Hierarchical porous silica via solid-phase hydrolysis/polycondensation of cubic siloxane-based molecular units

Hierarchical micro-mesoporous silica has been synthesized by solid-phase conversion of molecular crystals of an alkoxy derivative of a cubic siloxane unit (Si₈O₁₂) as a molecular building unit. Seven methoxy groups and one adamantoxy group are introduced in a cage by the reaction of octa(hydridosilsesquioxane) (H₈Si₈O₁₂) with the corresponding alcohols, which are then eliminated in a step-by-step manner. First, the methoxy groups are hydrolyzed by simply dispersing the precursor powder in an acidic aqueous solution.
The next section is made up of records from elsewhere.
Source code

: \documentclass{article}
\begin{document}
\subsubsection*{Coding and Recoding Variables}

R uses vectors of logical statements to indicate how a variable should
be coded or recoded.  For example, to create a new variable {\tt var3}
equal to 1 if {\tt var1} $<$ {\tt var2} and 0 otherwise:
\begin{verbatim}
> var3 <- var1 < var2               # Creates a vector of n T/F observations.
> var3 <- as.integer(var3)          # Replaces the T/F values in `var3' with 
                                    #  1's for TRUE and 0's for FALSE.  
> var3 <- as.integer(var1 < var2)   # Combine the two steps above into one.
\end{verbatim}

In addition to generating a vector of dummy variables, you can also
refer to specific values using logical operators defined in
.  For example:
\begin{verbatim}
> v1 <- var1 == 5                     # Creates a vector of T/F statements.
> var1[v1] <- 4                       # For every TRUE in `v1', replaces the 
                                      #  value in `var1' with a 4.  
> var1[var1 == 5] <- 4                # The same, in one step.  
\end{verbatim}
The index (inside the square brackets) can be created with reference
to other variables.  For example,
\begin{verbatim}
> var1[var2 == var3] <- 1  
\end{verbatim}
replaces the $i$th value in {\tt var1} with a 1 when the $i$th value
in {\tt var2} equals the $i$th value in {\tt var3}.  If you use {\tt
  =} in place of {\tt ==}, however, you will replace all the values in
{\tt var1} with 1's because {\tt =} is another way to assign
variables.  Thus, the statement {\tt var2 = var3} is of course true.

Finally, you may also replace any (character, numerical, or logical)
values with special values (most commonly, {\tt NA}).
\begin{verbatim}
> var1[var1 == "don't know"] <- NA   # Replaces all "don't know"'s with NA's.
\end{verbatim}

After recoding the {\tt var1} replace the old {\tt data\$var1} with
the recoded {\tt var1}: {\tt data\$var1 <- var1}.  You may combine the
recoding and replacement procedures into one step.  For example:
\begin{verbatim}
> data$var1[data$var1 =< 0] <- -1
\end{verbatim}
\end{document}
The formation of Si-O-Si linkages between the cages while retaining the bulky adamantoxy groups is confirmed by solid-state NMR. At this stage, broad mesopores (ca. 2 to 7 nm) are formed, as confirmed by nitrogen adsorption-desorption. The adamantoxy groups are then removed by calcination to generate relatively narrow micropores (∼1 nm in diameter). Various control experiments performed suggest that the stepwise solid-phase reaction of bifunctional building blocks is crucial to the formation of such micro-mesoporous silica, providing a new pathway to nanoporous materials with controlled architectures.